Wang Gang, Wang Fei, Chen Tao, Yeung Dit-Yan, Lochovsky Frederick H
Tencent Inc., Beijing 100080, China.
IEEE Trans Syst Man Cybern B Cybern. 2012 Apr;42(2):308-19. doi: 10.1109/TSMCB.2011.2168205. Epub 2011 Oct 14.
Traditional learning algorithms use only labeled data for training. However, labeled examples are often difficult or time consuming to obtain since they require substantial human labeling efforts. On the other hand, unlabeled data are often relatively easy to collect. Semisupervised learning addresses this problem by using large quantities of unlabeled data with labeled data to build better learning algorithms. In this paper, we use the manifold regularization approach to formulate the semisupervised learning problem where a regularization framework which balances a tradeoff between loss and penalty is established. We investigate different implementations of the loss function and identify the methods which have the least computational expense. The regularization hyperparameter, which determines the balance between loss and penalty, is crucial to model selection. Accordingly, we derive an algorithm that can fit the entire path of solutions for every value of the hyperparameter.
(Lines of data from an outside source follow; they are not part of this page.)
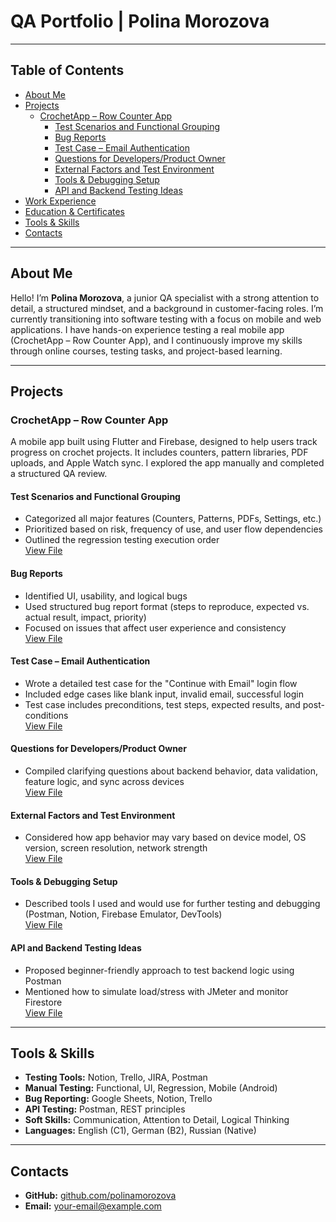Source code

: # QA Portfolio | Polina Morozova

---

## Table of Contents

- [About Me](#about-me)
- [Projects](#projects)
  - [CrochetApp – Row Counter App](#crochetapp--row-counter-app)
    - [Test Scenarios and Functional Grouping](#test-scenarios-and-functional-grouping)
    - [Bug Reports](#bug-reports)
    - [Test Case – Email Authentication](#test-case--email-authentication)
    - [Questions for Developers/Product Owner](#questions-for-developersproduct-owner)
    - [External Factors and Test Environment](#external-factors-and-test-environment)
    - [Tools & Debugging Setup](#tools--debugging-setup)
    - [API and Backend Testing Ideas](#api-and-backend-testing-ideas)
- [Work Experience](#work-experience)
- [Education & Certificates](#education--certificates)
- [Tools & Skills](#tools--skills)
- [Contacts](#contacts)

---

## About Me

Hello! I’m **Polina Morozova**, a junior QA specialist with a strong attention to detail, a structured mindset, and a background in customer-facing roles. I’m currently transitioning into software testing with a focus on mobile and web applications. I have hands-on experience testing a real mobile app (CrochetApp – Row Counter App), and I continuously improve my skills through online courses, testing tasks, and project-based learning.

---

## Projects

### CrochetApp – Row Counter App

A mobile app built using Flutter and Firebase, designed to help users track progress on crochet projects. It includes counters, pattern libraries, PDF uploads, and Apple Watch sync. I explored the app manually and completed a structured QA review.

#### Test Scenarios and Functional Grouping

- Categorized all major features (Counters, Patterns, PDFs, Settings, etc.)
- Prioritized based on risk, frequency of use, and user flow dependencies
- Outlined the regression testing execution order  
[View File](link-to-test-scenarios.md)

#### Bug Reports

- Identified UI, usability, and logical bugs
- Used structured bug report format (steps to reproduce, expected vs. actual result, impact, priority)
- Focused on issues that affect user experience and consistency  
[View File](link-to-bug-reports.md)

#### Test Case – Email Authentication

- Wrote a detailed test case for the "Continue with Email" login flow
- Included edge cases like blank input, invalid email, successful login
- Test case includes preconditions, test steps, expected results, and post-conditions  
[View File](link-to-test-case.md)

#### Questions for Developers/Product Owner

- Compiled clarifying questions about backend behavior, data validation, feature logic, and sync across devices  
[View File](link-to-questions.md)

#### External Factors and Test Environment

- Considered how app behavior may vary based on device model, OS version, screen resolution, network strength  
[View File](link-to-environment-testing.md)

#### Tools & Debugging Setup

- Described tools I used and would use for further testing and debugging (Postman, Notion, Firebase Emulator, DevTools)  
[View File](link-to-tools.md)

#### API and Backend Testing Ideas

- Proposed beginner-friendly approach to test backend logic using Postman
- Mentioned how to simulate load/stress with JMeter and monitor Firestore  
[View File](link-to-api-tests.md)

---

## Tools & Skills

- **Testing Tools:** Notion, Trello, JIRA, Postman  
- **Manual Testing:** Functional, UI, Regression, Mobile (Android)  
- **Bug Reporting:** Google Sheets, Notion, Trello  
- **API Testing:** Postman, REST principles  
- **Soft Skills:** Communication, Attention to Detail, Logical Thinking  
- **Languages:** English (C1), German (B2), Russian (Native)

---

## Contacts

- **GitHub:** [github.com/polinamorozova](https://github.com/polinamorozova)  
- **Email:** your-email@example.com
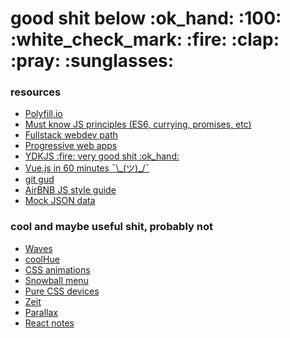 <h1>good shit below :ok_hand: :100: :white_check_mark: :fire: :clap: :pray: :sunglasses:</h1>

<h3>resources</h3>
<ul>
  <li>
    <a href="https://polyfill.io/v2/docs/">Polyfill.io</a>
  </li>
  <li>
    <a href="https://www.reddit.com/r/webdev/comments/6z359o/must_know_js_principles/?st=J7EG3TA1&sh=5c13e495">Must know JS principles (ES6, currying, promises, etc)</a>
  </li>
  <li>
    <a href="https://github.com/shovanch/fullstack-webdev-path">Fullstack webdev path</a>
  </li>
  <li>
    <a href="https://clockwise.software/blog/progressive-web-apps-the-new-word-in-user-engagement/">Progressive web apps</a>
  </li>
  <li>
    <a href="https://github.com/getify/You-Dont-Know-JS">YDKJS :fire: very good shit :ok_hand:</a>
  </li>
  <li>
    <a href="https://www.youtube.com/watch?v=z6hQqgvGI4Y">Vue.js in 60 minutes ¯\_(ツ)_/¯</a>
  </li>
  <li>
    <a href="http://rogerdudler.github.io/git-guide/">git gud</a>
  </li>
  <li>
    <a href="https://github.com/airbnb/javascript/blob/master/README.md">AirBNB JS style guide</a>
  </li>
  <li>
    <a href="https://jsonplaceholder.typicode.com/">Mock JSON data</a>
  </li>  
</ul>
<h3>cool and maybe useful shit, probably not</h3>
<ul>
    <li>
        <a href="https://codepen.io/rstacruz/pen/oxJqNv">Waves</a>
    </li>
    <li>
        <a href="https://webkul.github.io/coolhue/">coolHue</a>
    </li>
    <li>
        <a href="https://daneden.github.io/animate.css/">CSS animations</a>
    </li>
    <li>
        <a href="https://codepen.io/virgilpana/pen/NPzodr">Snowball menu</a>
    </li>
    <li>
        <a href="https://codepen.io/TrevorEyre/full/dvNwqG/">Pure CSS devices</a>
    </li>
    <li>
        <a href="https://zeit.co/">Zeit</a>
    </li>
    <li>
      <a href="https://github.com/dixonandmoe/rellax">Parallax</a>
    </li>
    <li>
      <a href="https://docs.google.com/document/d/18fHKCk9fh7_VhKTzDLObNKoTJrzYoIXHfy1_gKj78LY/edit">React notes</a>
      </li
</ul>
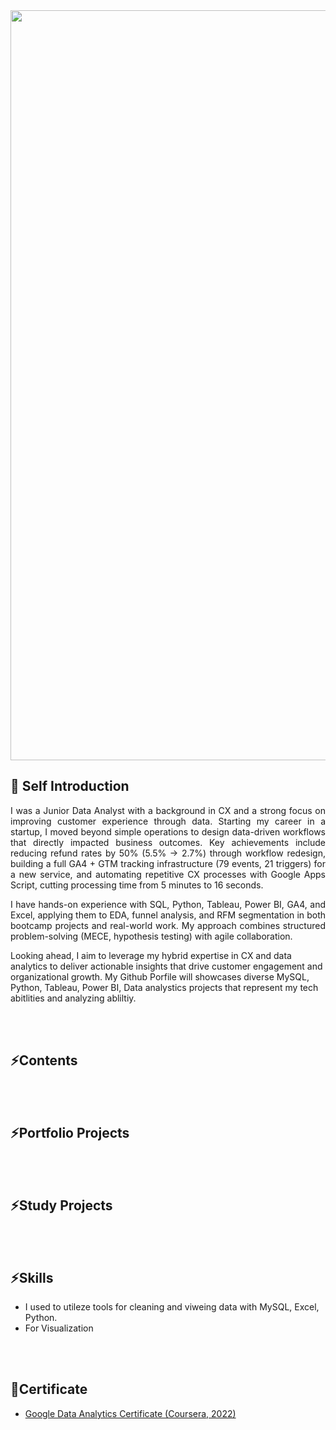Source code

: <!-- Header 코드 -->
<img src="https://capsule-render.vercel.app/api?type=waving&height=300&text=Data%20Analyst%20Portfolio&fontSize=50&color=0:ADFF2F,100:7CFC00" width="1200" />

## 🤚 Self Introduction
<p align="justify"> <!-- 줄바꿈 </p> 이거랑 같이 사용 -->
I was a Junior Data Analyst with a background in CX and a strong focus on improving customer experience through data. Starting my career in a startup, I moved beyond simple operations to design data-driven workflows that directly impacted business outcomes. Key achievements include reducing refund rates by 50% (5.5% → 2.7%) through workflow redesign, building a full GA4 + GTM tracking infrastructure (79 events, 21 triggers) for a new service, and automating repetitive CX processes with Google Apps Script, cutting processing time from 5 minutes to 16 seconds.
</p>
<p align="justify">
I have hands-on experience with SQL, Python, Tableau, Power BI, GA4, and Excel, applying them to EDA, funnel analysis, and RFM segmentation in both bootcamp projects and real-world work. My approach combines structured problem-solving (MECE, hypothesis testing) with agile collaboration.
</p>
Looking ahead, I aim to leverage my hybrid expertise in CX and data analytics to deliver actionable insights that drive customer engagement and organizational growth. My Github Porfile will showcases diverse MySQL, Python, Tableau, Power BI, Data analystics projects that represent my tech abitlities and analyzing abliltiy. 
</p>

<br/><br/>

## ⚡Contents



<br/><br/>

## ⚡Portfolio Projects 


<br/><br/>

## ⚡Study Projects 


<br/><br/>

## ⚡Skills
* I used to utileze tools for cleaning and viweing data with MySQL, Excel, Python.
* For Visualization 

<br/><br/>

## 📜Certificate 
- [Google Data Analytics Certificate (Coursera, 2022)](https://coursera.org/share/your-certificate-link)



<!--
**JunghyeonAhn/JunghyeonAhn** is a ✨ _special_ ✨ repository because its `README.md` (this file) appears on your GitHub profile.

Here are some ideas to get you started:

- 🔭 I’m currently working on ...
- 🌱 I’m currently learning ...
- 👯 I’m looking to collaborate on ...
- 🤔 I’m looking for help with ...
- 💬 Ask me about ...
- 📫 How to reach me: ...
- 😄 Pronouns: ...
- ⚡ Fun fact: ...
-->
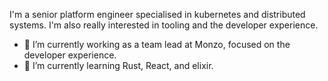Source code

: I'm a senior platform engineer specialised in kubernetes and distributed systems. I'm also really interested in tooling and the developer experience.

- 🔭 I’m currently working as a team lead at Monzo, focused on the developer experience.
- 🌱 I’m currently learning Rust, React, and elixir.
Its computational complexity after preprocessing is quadratic only in the number of labeled examples rather than the total number of labeled and unlabeled examples.
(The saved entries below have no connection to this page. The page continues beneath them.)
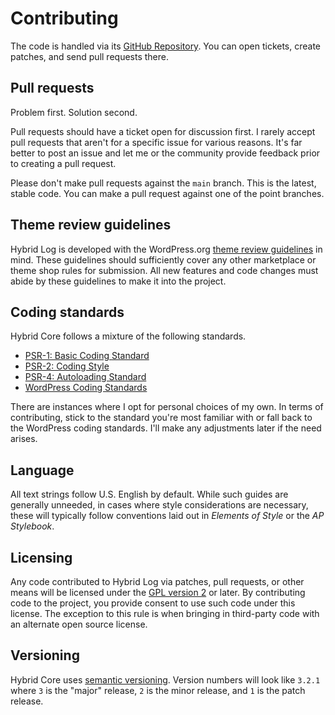 # Contributing

The code is handled via its [GitHub Repository](https://github.com/themehybrid/hybrid-log). You can open tickets, create patches, and send pull requests there.

## Pull requests

Problem first. Solution second.

Pull requests should have a ticket open for discussion first. I rarely accept pull requests that aren't for a specific issue for various reasons. It's far better to post an issue and let me or the community provide feedback prior to creating a pull request.

Please don't make pull requests against the `main` branch. This is the latest, stable code. You can make a pull request against one of the point branches.

## Theme review guidelines

Hybrid Log is developed with the WordPress.org [theme review guidelines](https://make.wordpress.org/themes/handbook/review) in mind. These guidelines should sufficiently cover any other marketplace or theme shop rules for submission. All new features and code changes must abide by these guidelines to make it into the project.

## Coding standards

Hybrid Core follows a mixture of the following standards.

- [PSR-1: Basic Coding Standard](https://www.php-fig.org/psr/psr-1)
- [PSR-2: Coding Style](https://www.php-fig.org/psr/psr-2/)
- [PSR-4: Autoloading Standard](https://www.php-fig.org/psr/psr-4)
- [WordPress Coding Standards](https://make.wordpress.org/core/handbook/best-practices/coding-standards)

There are instances where I opt for personal choices of my own. In terms of contributing, stick to the standard you're most familiar with or fall back to the WordPress coding standards. I'll make any adjustments later if the need arises.

## Language

All text strings follow U.S. English by default. While such guides are generally unneeded, in cases where style considerations are necessary, these will typically follow conventions laid out in *Elements of Style* or the *AP Stylebook*.

## Licensing

Any code contributed to Hybrid Log via patches, pull requests, or other means will be licensed under the [GPL version 2](https://www.gnu.org/licenses/old-licenses/gpl-2.0.html) or later. By contributing code to the project, you provide consent to use such code under this license. The exception to this rule is when bringing in third-party code with an alternate open source license.

## Versioning

Hybrid Core uses [semantic versioning](https://semver.org). Version numbers will look like `3.2.1` where `3` is the "major" release, `2` is the minor release, and `1` is the patch release.
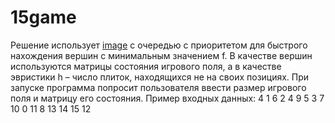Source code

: # 15game

Решение использует [image](https://user-images.githubusercontent.com/72410668/109654192-f31a3000-7b72-11eb-9676-6a286c402529.png) с очередью с приоритетом для быстрого нахождения вершин с минимальным значением f. В качестве вершин используются матрицы состояния игрового поля, а в качестве эвристики h – число плиток, находящихся не на своих позициях. При запуске программа попросит пользователя ввести размер игрового поля и матрицу его состояния. 
Пример входных данных:
4
1 6 2 4
9 5 3 7
10 0 11 8
13 14 15 12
传统的学习算法仅使用有标签的数据进行训练。然而,有标签的示例往往很难获得或获取过程耗时,因为它们需要大量的人工标注工作。另一方面,无标签的数据通常相对容易收集。半监督学习通过使用大量无标签数据和有标签数据来构建更好的学习算法,从而解决了这个问题。在本文中,我们使用流形正则化方法来公式化半监督学习问题,其中建立了一个在损失和惩罚之间进行权衡的正则化框架。我们研究了损失函数的不同实现方式,并确定了计算成本最低的方法。决定损失和惩罚之间平衡的正则化超参数对于模型选择至关重要。因此,我们推导了一种算法,该算法可以针对超参数的每个值拟合整个解路径。预处理后的计算复杂度仅与有标签示例的数量成二次关系,而不是与有标签和无标签示例的总数成二次关系。